Task instructions: The required result is each line of the entries below containing the string "presented".

[Records from a data collection]
*** Begin section ***
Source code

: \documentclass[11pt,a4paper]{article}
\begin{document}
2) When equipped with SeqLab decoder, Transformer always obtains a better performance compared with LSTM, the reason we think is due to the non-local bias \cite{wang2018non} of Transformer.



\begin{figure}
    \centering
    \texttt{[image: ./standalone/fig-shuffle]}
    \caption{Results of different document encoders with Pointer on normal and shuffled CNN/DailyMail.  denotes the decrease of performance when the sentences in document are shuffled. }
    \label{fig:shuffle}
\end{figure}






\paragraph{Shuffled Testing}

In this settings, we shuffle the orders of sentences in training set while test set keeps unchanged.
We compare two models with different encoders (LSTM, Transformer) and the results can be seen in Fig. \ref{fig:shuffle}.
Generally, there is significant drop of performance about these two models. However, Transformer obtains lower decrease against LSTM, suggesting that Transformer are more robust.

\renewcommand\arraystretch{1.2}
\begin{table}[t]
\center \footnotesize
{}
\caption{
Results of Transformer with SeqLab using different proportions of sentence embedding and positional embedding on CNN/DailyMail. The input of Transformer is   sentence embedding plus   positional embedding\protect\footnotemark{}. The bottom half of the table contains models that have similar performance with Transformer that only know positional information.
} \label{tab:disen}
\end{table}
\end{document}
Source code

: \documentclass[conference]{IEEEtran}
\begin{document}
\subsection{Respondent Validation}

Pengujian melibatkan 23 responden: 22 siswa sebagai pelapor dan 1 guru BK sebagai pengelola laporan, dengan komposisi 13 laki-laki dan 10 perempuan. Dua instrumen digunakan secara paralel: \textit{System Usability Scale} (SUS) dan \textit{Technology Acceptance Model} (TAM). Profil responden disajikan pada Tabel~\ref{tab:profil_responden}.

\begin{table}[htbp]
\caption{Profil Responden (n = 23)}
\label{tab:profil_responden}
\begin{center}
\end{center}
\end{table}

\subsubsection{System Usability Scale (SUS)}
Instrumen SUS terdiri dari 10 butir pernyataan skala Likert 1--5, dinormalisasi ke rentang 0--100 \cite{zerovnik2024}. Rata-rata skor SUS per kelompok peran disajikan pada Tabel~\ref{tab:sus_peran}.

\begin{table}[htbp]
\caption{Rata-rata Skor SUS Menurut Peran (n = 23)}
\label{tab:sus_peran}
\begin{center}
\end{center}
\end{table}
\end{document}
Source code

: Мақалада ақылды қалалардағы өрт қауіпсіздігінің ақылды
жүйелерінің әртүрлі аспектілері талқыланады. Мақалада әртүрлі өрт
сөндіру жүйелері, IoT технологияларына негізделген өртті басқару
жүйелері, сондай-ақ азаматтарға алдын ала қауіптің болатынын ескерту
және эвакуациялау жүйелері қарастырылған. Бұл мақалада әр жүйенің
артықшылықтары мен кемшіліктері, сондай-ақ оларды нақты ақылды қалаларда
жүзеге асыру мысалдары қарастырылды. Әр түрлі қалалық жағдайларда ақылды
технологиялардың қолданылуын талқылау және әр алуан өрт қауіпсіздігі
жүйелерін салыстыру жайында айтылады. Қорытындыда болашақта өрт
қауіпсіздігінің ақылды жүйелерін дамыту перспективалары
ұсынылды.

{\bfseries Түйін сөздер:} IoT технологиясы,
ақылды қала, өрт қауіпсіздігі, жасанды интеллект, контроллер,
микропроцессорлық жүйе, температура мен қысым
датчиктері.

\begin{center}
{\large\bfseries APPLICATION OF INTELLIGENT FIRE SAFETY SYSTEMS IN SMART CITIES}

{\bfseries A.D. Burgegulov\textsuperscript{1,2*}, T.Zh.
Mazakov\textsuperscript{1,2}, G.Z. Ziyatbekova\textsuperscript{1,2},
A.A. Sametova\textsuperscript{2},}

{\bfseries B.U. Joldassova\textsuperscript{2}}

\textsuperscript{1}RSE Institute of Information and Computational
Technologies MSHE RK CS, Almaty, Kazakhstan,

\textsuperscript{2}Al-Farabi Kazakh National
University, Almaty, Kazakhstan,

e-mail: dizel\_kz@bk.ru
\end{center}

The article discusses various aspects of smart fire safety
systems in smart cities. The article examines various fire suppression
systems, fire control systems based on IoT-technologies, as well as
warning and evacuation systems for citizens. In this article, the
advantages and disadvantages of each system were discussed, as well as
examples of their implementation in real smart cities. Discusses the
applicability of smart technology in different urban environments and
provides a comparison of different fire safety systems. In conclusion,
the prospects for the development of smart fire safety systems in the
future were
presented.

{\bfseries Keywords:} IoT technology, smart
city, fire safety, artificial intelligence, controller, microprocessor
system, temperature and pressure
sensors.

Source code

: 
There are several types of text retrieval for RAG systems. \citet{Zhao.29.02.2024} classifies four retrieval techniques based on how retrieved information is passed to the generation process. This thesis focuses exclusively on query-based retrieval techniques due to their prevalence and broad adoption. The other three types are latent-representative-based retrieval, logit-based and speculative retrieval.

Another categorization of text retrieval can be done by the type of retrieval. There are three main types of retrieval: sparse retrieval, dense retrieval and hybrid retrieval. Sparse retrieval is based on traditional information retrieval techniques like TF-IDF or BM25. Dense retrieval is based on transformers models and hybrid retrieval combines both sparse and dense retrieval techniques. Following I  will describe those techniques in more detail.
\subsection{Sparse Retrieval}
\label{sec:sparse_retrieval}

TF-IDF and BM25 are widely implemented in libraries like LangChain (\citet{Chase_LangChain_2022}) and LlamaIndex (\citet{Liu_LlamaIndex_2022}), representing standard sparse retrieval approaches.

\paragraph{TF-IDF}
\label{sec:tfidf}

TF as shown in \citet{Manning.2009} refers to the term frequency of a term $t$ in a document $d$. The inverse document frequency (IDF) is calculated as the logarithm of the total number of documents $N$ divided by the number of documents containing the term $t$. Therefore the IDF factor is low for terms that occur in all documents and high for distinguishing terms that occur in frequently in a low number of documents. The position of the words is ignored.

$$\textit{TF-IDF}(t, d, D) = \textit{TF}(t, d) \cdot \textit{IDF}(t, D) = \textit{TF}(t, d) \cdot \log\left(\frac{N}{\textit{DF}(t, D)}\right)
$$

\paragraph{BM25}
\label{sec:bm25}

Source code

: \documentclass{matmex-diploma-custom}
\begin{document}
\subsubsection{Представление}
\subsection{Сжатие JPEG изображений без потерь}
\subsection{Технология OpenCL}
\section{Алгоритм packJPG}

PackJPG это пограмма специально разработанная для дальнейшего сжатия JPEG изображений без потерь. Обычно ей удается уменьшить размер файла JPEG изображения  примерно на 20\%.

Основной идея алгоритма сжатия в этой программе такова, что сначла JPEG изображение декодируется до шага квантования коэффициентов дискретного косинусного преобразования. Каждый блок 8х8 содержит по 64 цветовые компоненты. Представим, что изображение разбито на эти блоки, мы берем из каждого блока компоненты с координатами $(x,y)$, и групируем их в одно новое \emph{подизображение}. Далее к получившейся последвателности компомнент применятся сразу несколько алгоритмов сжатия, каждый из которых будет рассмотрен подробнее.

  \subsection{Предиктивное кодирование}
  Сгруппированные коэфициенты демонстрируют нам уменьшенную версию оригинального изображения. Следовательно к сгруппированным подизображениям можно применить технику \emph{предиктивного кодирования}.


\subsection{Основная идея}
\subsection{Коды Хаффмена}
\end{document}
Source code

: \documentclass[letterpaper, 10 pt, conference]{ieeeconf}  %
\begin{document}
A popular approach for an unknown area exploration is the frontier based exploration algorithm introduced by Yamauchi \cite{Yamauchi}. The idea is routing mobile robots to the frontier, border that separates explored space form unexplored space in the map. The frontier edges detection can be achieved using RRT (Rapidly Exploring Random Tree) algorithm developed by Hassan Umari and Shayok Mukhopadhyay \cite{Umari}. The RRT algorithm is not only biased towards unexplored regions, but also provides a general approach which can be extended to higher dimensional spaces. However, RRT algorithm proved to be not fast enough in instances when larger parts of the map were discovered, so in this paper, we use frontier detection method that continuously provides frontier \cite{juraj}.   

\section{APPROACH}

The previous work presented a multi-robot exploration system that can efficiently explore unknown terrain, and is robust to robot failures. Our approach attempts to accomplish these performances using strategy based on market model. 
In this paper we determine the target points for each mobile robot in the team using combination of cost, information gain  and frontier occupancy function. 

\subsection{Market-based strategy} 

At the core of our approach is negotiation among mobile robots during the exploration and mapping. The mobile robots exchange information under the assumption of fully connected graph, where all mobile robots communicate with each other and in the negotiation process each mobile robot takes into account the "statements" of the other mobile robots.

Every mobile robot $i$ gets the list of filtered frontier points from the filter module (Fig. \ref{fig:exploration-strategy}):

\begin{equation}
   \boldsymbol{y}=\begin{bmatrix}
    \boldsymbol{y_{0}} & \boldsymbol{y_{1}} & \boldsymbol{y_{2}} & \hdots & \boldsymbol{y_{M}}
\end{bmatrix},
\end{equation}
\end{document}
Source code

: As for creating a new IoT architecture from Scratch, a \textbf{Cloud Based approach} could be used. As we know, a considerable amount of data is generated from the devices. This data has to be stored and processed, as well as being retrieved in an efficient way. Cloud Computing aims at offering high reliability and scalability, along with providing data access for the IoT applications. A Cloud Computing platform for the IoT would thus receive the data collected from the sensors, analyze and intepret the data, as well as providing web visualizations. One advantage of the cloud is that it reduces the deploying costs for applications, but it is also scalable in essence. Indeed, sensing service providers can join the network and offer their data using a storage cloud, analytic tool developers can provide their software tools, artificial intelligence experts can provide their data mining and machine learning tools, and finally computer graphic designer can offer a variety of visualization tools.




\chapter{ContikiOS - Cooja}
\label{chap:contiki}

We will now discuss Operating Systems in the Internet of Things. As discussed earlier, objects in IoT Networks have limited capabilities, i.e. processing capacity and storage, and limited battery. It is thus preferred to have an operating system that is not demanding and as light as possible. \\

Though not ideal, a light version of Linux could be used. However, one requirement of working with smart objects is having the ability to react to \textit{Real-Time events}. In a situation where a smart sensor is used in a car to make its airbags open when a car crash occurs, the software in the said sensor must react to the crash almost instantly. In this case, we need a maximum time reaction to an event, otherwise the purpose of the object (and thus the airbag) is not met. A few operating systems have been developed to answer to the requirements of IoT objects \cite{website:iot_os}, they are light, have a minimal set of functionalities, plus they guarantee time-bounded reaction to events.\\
*** End section ***
Written response:
presented.
The previous work presented a multi-robot exploration system that can efficiently explore unknown terrain, and is robust to robot failures. Our approach attempts to accomplish these performances using strategy based on market model. 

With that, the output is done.